Try turning them off. Will it still make noise?


----------



## cohen (Aug 25, 2008)

ok, it is sort of normal.... try turning down the audio on your computer...

also try what chibicitiberiu said.


----------



## Jerrick (Aug 25, 2008)

Are you sure its your speakers?

Unplug them, and do some work on the comp. To me, it sounds like your new computer has loud fans or loud hardrives. Maybe both.


----------



## blazin6543 (Aug 25, 2008)

i'm pretty confident it's my speakers actually, because i plugged in my headphones into the front panel i get none of this static noise wearing them.

no wireless keyboard/mouse

even muting the speakers with volume control i still get the buzzing, and i've tried turning it down already 

as for loud fans, ya sadly they are loud, but trust me it's not that 

i managed to record the sounds with my camera and i uploaded for you guys to hear. trust me, 100% of that noise is my speakers, maybe 1% is camera noise, but that's why i listen to all day when i have my speakers on, bloody annoying if you ask me 

here is the video. it's really small, like 800k 
http://petermorawski.com/other/speakersbuzz.zip


----------



## Vizy (Aug 25, 2008)

It happens alot. I have a pair of x-240's and if i put the volume all the way up, i get a sort of low, deep, mmmmmmmmmmmmmm sound. Try plugging in your speakers into an MP3 player or something and see if the same thing happens.


----------



## Bigwoods (Aug 26, 2008)

I've noticed that with my new computer.
My speakers have the volume control on the speaker itself and my keyboard has a volume control. If I turn the speakers up to half way then I hear it but if I turn the speakers to a quarter and put my keyboard to the max then it's gone.. So I work with that.


----------



## Jerrick (Aug 26, 2008)

blazin6543 said:


> i'm pretty confident it's my speakers actually, because i plugged in my headphones into the front panel i get none of this static noise wearing them.
> 
> no wireless keyboard/mouse
> 
> ...




Ok, just wanted to make sure. haha.


----------



## blazin6543 (Aug 26, 2008)

sadly no volume control on the speakers, just bass control. i guess i'm stuck until i get new speakers or just use my headphones 

tried with the mp3, this buzzing was barely noticeable, only in the rear speakers did i hear it at all.


----------



## cohen (Aug 26, 2008)

Well it has something to do with your computer then.

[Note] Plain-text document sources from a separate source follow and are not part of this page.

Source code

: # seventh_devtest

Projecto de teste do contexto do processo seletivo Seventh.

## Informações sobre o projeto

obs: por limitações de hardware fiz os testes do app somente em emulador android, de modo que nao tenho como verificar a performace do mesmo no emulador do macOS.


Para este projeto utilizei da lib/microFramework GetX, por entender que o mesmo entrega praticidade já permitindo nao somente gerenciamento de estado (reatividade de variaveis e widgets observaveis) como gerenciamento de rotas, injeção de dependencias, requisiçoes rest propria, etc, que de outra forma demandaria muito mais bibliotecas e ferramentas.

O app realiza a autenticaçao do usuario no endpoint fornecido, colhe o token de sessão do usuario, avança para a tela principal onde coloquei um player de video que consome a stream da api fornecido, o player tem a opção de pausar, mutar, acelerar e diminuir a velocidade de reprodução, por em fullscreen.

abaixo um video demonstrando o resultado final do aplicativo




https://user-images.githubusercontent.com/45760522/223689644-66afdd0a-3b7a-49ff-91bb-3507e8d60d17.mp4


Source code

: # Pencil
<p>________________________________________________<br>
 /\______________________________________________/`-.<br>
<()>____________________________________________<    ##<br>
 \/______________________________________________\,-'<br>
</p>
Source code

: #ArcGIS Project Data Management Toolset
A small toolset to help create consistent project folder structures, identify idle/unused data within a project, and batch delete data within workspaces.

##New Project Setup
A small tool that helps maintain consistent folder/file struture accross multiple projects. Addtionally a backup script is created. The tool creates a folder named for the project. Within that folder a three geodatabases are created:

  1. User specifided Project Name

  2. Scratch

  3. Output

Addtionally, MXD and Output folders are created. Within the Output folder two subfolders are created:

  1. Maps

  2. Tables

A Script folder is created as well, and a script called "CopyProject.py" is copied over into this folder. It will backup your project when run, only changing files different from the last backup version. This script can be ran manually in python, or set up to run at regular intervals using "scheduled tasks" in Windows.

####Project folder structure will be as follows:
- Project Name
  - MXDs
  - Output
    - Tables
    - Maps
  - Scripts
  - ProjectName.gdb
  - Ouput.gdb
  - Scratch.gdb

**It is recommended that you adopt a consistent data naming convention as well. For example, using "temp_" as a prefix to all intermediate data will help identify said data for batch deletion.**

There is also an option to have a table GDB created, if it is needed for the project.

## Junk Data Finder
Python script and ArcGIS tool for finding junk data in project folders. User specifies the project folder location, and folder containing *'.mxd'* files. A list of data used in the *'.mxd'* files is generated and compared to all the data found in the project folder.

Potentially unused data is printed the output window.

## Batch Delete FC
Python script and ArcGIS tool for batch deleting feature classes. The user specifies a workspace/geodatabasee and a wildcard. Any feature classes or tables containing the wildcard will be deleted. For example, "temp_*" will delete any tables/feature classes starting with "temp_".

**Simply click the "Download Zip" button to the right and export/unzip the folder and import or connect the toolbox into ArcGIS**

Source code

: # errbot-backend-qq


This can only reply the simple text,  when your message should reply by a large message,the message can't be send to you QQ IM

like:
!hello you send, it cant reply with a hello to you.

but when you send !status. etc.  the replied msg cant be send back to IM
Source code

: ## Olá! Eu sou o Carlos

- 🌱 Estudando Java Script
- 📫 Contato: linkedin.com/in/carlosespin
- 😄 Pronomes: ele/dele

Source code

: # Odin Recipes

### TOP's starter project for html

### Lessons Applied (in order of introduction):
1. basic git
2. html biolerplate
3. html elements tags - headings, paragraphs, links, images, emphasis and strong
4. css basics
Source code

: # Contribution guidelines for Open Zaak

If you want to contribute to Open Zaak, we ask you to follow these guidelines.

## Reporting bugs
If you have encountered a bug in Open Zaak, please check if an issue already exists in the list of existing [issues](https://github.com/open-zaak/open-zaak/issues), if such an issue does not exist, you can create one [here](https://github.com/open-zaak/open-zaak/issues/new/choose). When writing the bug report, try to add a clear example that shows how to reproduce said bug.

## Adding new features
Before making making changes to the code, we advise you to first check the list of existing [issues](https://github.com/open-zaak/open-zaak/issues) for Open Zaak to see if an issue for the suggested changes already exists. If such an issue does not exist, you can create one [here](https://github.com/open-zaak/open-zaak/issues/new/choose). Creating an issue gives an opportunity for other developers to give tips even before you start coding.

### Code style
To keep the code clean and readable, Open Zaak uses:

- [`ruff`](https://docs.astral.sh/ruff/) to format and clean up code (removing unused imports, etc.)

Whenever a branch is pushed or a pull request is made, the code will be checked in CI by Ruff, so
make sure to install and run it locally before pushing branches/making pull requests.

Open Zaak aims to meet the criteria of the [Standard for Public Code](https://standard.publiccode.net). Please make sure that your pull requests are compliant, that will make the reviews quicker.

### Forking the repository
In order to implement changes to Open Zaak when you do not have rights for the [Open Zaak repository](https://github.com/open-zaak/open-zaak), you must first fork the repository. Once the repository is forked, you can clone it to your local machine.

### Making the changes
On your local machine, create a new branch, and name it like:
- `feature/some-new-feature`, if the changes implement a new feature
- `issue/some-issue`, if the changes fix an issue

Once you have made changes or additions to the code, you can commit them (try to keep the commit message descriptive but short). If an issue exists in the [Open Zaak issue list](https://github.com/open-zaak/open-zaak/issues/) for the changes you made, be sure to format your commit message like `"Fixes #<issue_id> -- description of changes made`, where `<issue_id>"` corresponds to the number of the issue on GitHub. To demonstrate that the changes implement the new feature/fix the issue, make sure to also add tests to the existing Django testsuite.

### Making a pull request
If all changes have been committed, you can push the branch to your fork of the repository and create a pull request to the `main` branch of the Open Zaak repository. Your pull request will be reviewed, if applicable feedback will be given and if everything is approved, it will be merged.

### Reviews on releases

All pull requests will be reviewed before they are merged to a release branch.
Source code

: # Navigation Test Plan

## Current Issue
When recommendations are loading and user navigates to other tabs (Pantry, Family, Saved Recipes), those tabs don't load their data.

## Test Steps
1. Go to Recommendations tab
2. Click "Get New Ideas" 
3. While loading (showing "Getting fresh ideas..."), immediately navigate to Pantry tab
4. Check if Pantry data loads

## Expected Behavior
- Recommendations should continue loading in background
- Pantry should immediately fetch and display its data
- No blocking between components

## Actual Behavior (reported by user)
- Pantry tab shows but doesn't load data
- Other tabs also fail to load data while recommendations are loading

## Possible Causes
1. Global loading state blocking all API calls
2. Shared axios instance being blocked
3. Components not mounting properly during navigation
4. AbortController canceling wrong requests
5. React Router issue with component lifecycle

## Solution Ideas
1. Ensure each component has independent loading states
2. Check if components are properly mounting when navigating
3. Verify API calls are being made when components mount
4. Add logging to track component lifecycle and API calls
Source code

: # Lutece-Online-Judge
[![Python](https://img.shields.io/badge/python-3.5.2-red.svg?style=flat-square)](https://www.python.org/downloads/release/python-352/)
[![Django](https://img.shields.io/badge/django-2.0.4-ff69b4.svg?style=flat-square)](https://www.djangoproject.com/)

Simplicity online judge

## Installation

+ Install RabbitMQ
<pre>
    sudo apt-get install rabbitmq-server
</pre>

It could be interference.... 
do you have wireless phones in your house??? 
do you have wireless internet??? 
do you have any transmitter devices around the computer????


----------



## blazin6543 (Aug 27, 2008)

the only thing that's really wireless is the phone, but that's at the other end of the house. and considering the speakers weren't this bad with the other pc has be puzzled. ah well .... no worries thanks anyways guys


----------



## Roncharlespatton (Aug 28, 2008)

My speaker do the same. Doesnt help that my iPhone is right next to it =D


----------



## bomberboysk (Aug 28, 2008)

Do you have your microphone muted in control panel? That will make a zzzz sound if not.


----------



## chibicitiberiu (Aug 28, 2008)

Did you set the speakers at maximum/loud volume? That will generate something like a fffffffff noise.


----------